The Counting of the Omer is a meaningful way to link the festival of freedom with its ultimate purpose of receiving the Torah on the holiday of Shavuot. The midrash compares it to a bride counting the days from her engagement to the ultimate joy of her wedding. The count expresses our anticipation of our marriage to God under the chuppah of Mount Sinai which miraculously hovered over our heads as we listened to the thunderous voice of the Almighty proclaiming the 10 Commandments.

Interestingly, the name selected by NASA for its next rover headed to Mars expresses the key lesson we need to take to heart as we prepare to receive the Torah.

NASA is the scientific embodiment of the human effort to transcend our earthly limitations. Somehow, from the depths of our souls, we know there must be more than the globe on which we live. The profound quest for probing the mysteries of the universe is testament to our spiritual awareness of a greater universe – and of a Divine creator.

NASA’s missions deserve names worthy of their historic significance. In its early years, NASA failed this challenge. The seven landers to survey the surface of the moon between 1966 and 1968 in preparation for the landings of Apollo astronauts were simply the word Surveyor followed by a number. The probes that flew past Mars, Venus and Mercury were Mariner 1 through 10, and Viking 1 and Viking 2 were the rockets that NASA successfully landed on Mars in 1976.

Then NASA had a great idea. Beginning with the Pathfinder mission in 1997, NASA turned to schoolchildren with a naming contest. In 2003, the choices of Sofi Collis, a precocious nine-year-old who was born in Siberia, gave us the emotionally moving names Spirit and Opportunity because, as Sofi wrote, “I used to live in an orphanage. At night, I looked up at the sparkly sky and felt better. I dreamed I could fly there. In America, I can make all my dreams come true. Thank you for the Spirit and the Opportunity.”
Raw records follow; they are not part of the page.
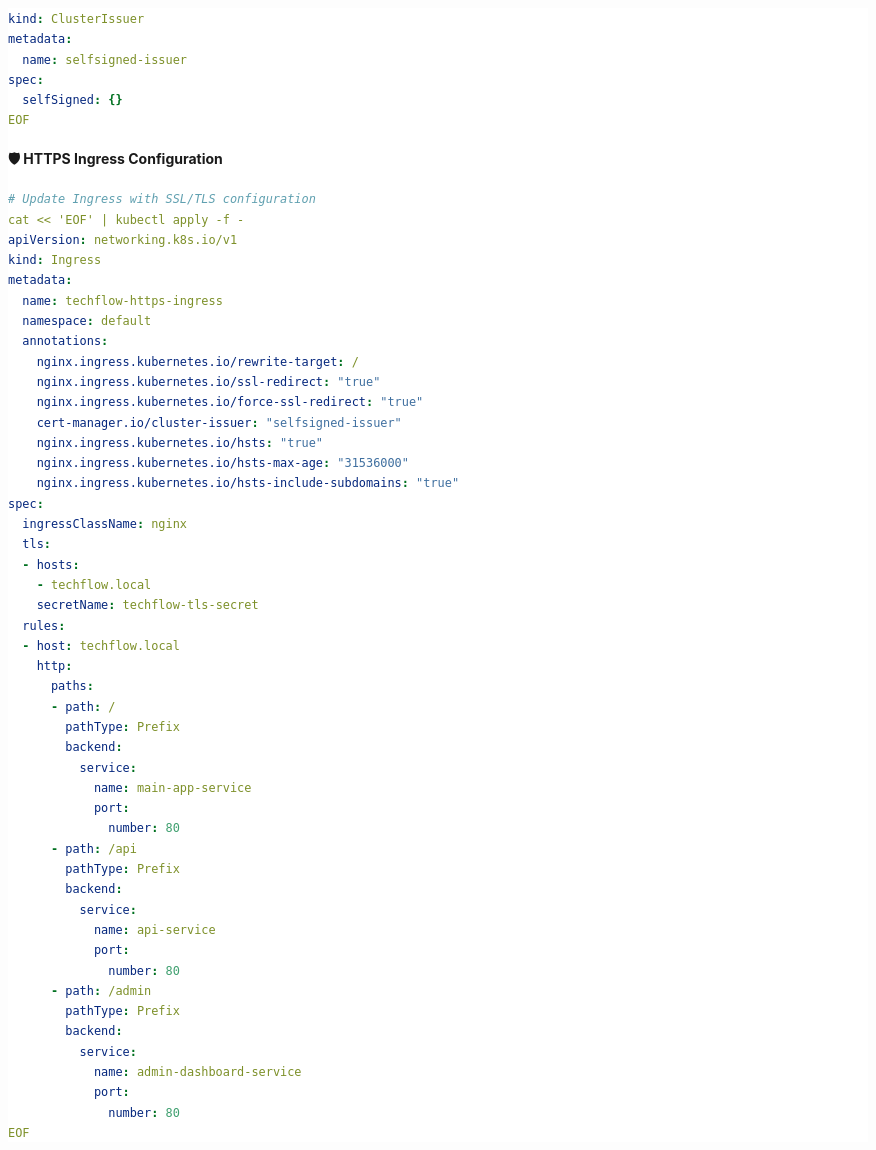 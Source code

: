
 ```yaml
kind: ClusterIssuer
metadata:
  name: selfsigned-issuer
spec:
  selfSigned: {}
EOF
```

#### 🛡️ HTTPS Ingress Configuration
```yaml
# Update Ingress with SSL/TLS configuration
cat << 'EOF' | kubectl apply -f -
apiVersion: networking.k8s.io/v1
kind: Ingress
metadata:
  name: techflow-https-ingress
  namespace: default
  annotations:
    nginx.ingress.kubernetes.io/rewrite-target: /
    nginx.ingress.kubernetes.io/ssl-redirect: "true"
    nginx.ingress.kubernetes.io/force-ssl-redirect: "true"
    cert-manager.io/cluster-issuer: "selfsigned-issuer"
    nginx.ingress.kubernetes.io/hsts: "true"
    nginx.ingress.kubernetes.io/hsts-max-age: "31536000"
    nginx.ingress.kubernetes.io/hsts-include-subdomains: "true"
spec:
  ingressClassName: nginx
  tls:
  - hosts:
    - techflow.local
    secretName: techflow-tls-secret
  rules:
  - host: techflow.local
    http:
      paths:
      - path: /
        pathType: Prefix
        backend:
          service:
            name: main-app-service
            port:
              number: 80
      - path: /api
        pathType: Prefix
        backend:
          service:
            name: api-service
            port:
              number: 80
      - path: /admin
        pathType: Prefix
        backend:
          service:
            name: admin-dashboard-service
            port:
              number: 80
EOF
```

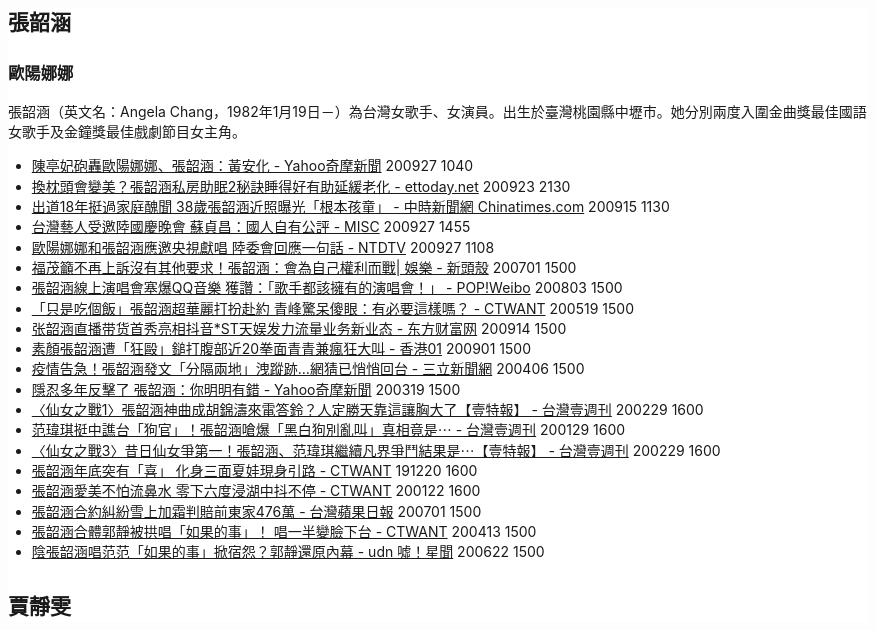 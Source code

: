 ## 張韶涵

### 歐陽娜娜

張韶涵（英文名：Angela Chang，1982年1月19日－）為台灣女歌手、女演員。出生於臺灣桃園縣中壢市。她分別兩度入圍金曲獎最佳國語女歌手及金鐘獎最佳戲劇節目女主角。
- [陳亭妃砲轟歐陽娜娜、張韶涵：黃安化 - Yahoo奇摩新聞](https://tw.news.yahoo.com/%E9%99%B3%E4%BA%AD%E5%A6%83%E7%A0%B2%E8%BD%9F%E6%AD%90%E9%99%BD%E5%A8%9C%E5%A8%9C-%E5%BC%B5%E9%9F%B6%E6%B6%B5-%E9%BB%83%E5%AE%89%E5%8C%96-024018049.html "陳亭妃砲轟歐陽娜娜、張韶涵：黃安化 - Yahoo奇摩新聞") 200927 1040
- [換枕頭會變美？張韶涵私房助眠2秘訣睡得好有助延緩老化 - ettoday.net](https://fashion.ettoday.net/news/1814418 "換枕頭會變美？張韶涵私房助眠2秘訣睡得好有助延緩老化 - ettoday.net") 200923 2130
- [出道18年挺過家庭醜聞 38歲張韶涵近照曝光「根本孩童」 - 中時新聞網 Chinatimes.com](https://www.chinatimes.com/realtimenews/20200915002313-260404 "出道18年挺過家庭醜聞 38歲張韶涵近照曝光「根本孩童」 - 中時新聞網 Chinatimes.com") 200915 1130
- [台灣藝人受邀陸國慶晚會 蘇貞昌：國人自有公評 - MISC](https://udn.com/news/story/7238/4892606 "台灣藝人受邀陸國慶晚會 蘇貞昌：國人自有公評 - MISC") 200927 1455
- [歐陽娜娜和張韶涵應邀央視獻唱 陸委會回應一句話 - NTDTV](https://www.ntdtv.com/gb/2020/09/27/a102950235.html "歐陽娜娜和張韶涵應邀央視獻唱 陸委會回應一句話 - NTDTV") 200927 1108
- [福茂籲不再上訴沒有其他要求！張韶涵：會為自己權利而戰| 娛樂 - 新頭殼](https://newtalk.tw/news/view/2020-07-01/428949 "福茂籲不再上訴沒有其他要求！張韶涵：會為自己權利而戰| 娛樂 - 新頭殼") 200701 1500
- [張韶涵線上演唱會塞爆QQ音樂 獲讚：「歌手都該擁有的演唱會！」 - POP!Weibo](https://ipop.sina.com.tw/posts/488508 "張韶涵線上演唱會塞爆QQ音樂 獲讚：「歌手都該擁有的演唱會！」 - POP!Weibo") 200803 1500
- [「只是吃個飯」張韶涵超華麗打扮赴約 青峰驚呆傻眼：有必要這樣嗎？ - CTWANT](https://www.ctwant.com/article/51948 "「只是吃個飯」張韶涵超華麗打扮赴約 青峰驚呆傻眼：有必要這樣嗎？ - CTWANT") 200519 1500
- [张韶涵直播带货首秀亮相抖音*ST天娱发力流量业务新业态 - 东方财富网](http://finance.eastmoney.com/a/202009141634310867.html "张韶涵直播带货首秀亮相抖音*ST天娱发力流量业务新业态 - 东方财富网") 200914 1500
- [素顏張韶涵遭「狂毆」鎚打腹部近20拳面青青兼瘋狂大叫 - 香港01](https://www.hk01.com/%E5%8D%B3%E6%99%82%E5%A8%9B%E6%A8%82/515312/%E7%B4%A0%E9%A1%8F%E5%BC%B5%E9%9F%B6%E6%B6%B5%E9%81%AD-%E7%8B%82%E6%AF%86-%E9%8E%9A%E6%89%93%E8%85%B9%E9%83%A8%E8%BF%9120%E6%8B%B3-%E9%9D%A2%E9%9D%92%E9%9D%92%E5%85%BC%E7%98%8B%E7%8B%82%E5%A4%A7%E5%8F%AB "素顏張韶涵遭「狂毆」鎚打腹部近20拳面青青兼瘋狂大叫 - 香港01") 200901 1500
- [疫情告急！張韶涵發文「分隔兩地」洩蹤跡…網猜已悄悄回台 - 三立新聞網](https://star.setn.com/news/720779 "疫情告急！張韶涵發文「分隔兩地」洩蹤跡…網猜已悄悄回台 - 三立新聞網") 200406 1500
- [隱忍多年反擊了 張韶涵：你明明有錯 - Yahoo奇摩新聞](https://tw.news.yahoo.com/%E9%9A%B1%E5%BF%8D%E5%A4%9A%E5%B9%B4%E5%8F%8D%E6%93%8A%E4%BA%86-%E5%BC%B5%E9%9F%B6%E6%B6%B5-%E4%BD%A0%E6%98%8E%E6%98%8E%E6%9C%89%E9%8C%AF-025504055.html "隱忍多年反擊了 張韶涵：你明明有錯 - Yahoo奇摩新聞") 200319 1500
- [〈仙女之戰1〉張韶涵神曲成胡錦濤來電答鈴？人定勝天靠這讓胸大了【壹特報】 - 台灣壹週刊](https://tw.nextmgz.com/realtimenews/news/492362 "〈仙女之戰1〉張韶涵神曲成胡錦濤來電答鈴？人定勝天靠這讓胸大了【壹特報】 - 台灣壹週刊") 200229 1600
- [范瑋琪挺中譙台「狗官」！張韶涵嗆爆「黑白狗別亂叫」真相竟是⋯ - 台灣壹週刊](https://tw.nextmgz.com/realtimenews/news/490044 "范瑋琪挺中譙台「狗官」！張韶涵嗆爆「黑白狗別亂叫」真相竟是⋯ - 台灣壹週刊") 200129 1600
- [〈仙女之戰3〉昔日仙女爭第一！張韶涵、范瑋琪繼續凡界爭鬥結果是⋯【壹特報】 - 台灣壹週刊](https://tw.nextmgz.com/realtimenews/news/492366 "〈仙女之戰3〉昔日仙女爭第一！張韶涵、范瑋琪繼續凡界爭鬥結果是⋯【壹特報】 - 台灣壹週刊") 200229 1600
- [張韶涵年底突有「喜」 化身三面夏娃現身引路 - CTWANT](https://www.ctwant.com/article/27891 "張韶涵年底突有「喜」 化身三面夏娃現身引路 - CTWANT") 191220 1600
- [張韶涵愛美不怕流鼻水 零下六度浸湖中抖不停 - CTWANT](https://www.ctwant.com/article/34078 "張韶涵愛美不怕流鼻水 零下六度浸湖中抖不停 - CTWANT") 200122 1600
- [張韶涵合約糾紛雪上加霜判賠前東家476萬 - 台灣蘋果日報](https://tw.appledaily.com/entertainment/20200701/LQKUXT3RIZYVCQAUPSYZ3GF7DY/ "張韶涵合約糾紛雪上加霜判賠前東家476萬 - 台灣蘋果日報") 200701 1500
- [張韶涵合體郭靜被拱唱「如果的事」！ 唱一半變臉下台 - CTWANT](https://www.ctwant.com/article/45623 "張韶涵合體郭靜被拱唱「如果的事」！ 唱一半變臉下台 - CTWANT") 200413 1500
- [陰張韶涵唱范范「如果的事」掀宿怨？郭靜還原內幕 - udn 噓！星聞](https://stars.udn.com/star/story/10092/4652771 "陰張韶涵唱范范「如果的事」掀宿怨？郭靜還原內幕 - udn 噓！星聞") 200622 1500

## 賈靜雯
This year as well, as NASA was completing plans for the Mars mission scheduled for the red planet this summer, a contest was held for children ranging from kindergartners to high schoolers. There were 28,000 entries and 155 semifinalists. The winner was a seventh grader from Springfield, Virginia. The winning name? One word: Perseverance.

Alexander Mather, in his winning essay, explained: “Curiosity. Insight. Spirit. Opportunity. If you think about it, all of these names of past Mars rovers are qualities we possess as humans. We are always curious and seek opportunity. We have the spirit and insight to explore the moon, Mars and beyond. But, if rovers are to be the qualities of us as a race, we missed the most important thing. Perseverance.”

Perseverance is what will allow us to reach beyond our physical limitations – and get closer to God.

Perseverance is what will bring us to Mars this summer. Perseverance is what will permit us to escape our earthly confines. Perseverance is what will allow us to reach beyond our physical limitations – and get closer to God.

It is true for space travel, just as it is true for our spiritual journey as well.

How do we make the trip from Egypt to Sinai, from the confines of physical bondage to the soaring liberation of holiness? It is not easy to reach the top of a mountain. Living up to the demands of Mount Sinai is a harder climb than reaching the top of Mount Everest. It requires commitment. It requires dedication. But most of all it requires perseverance. Benjamin Disraeli summed it up best: “Through perseverance people win success out of what seemed destined to be certain failure.”

That is the real meaning of counting the days until Shavuot. It is fascinating that the very name of the holiday commemorating our acceptance of the Torah is a word that does not mention the event of that day but rather the preparation for it in the days preceding. Shavuot means weeks – the weeks of perseverance leading up to it which make our commitment to Torah possible.

How can every one of us achieve the ideal of lives committed to holiness, of lives exemplifying the best and the noblest as defined by God himself? It is by way of the one word, perseverance, that will take us to Mars – and beyond that, to Heaven itself.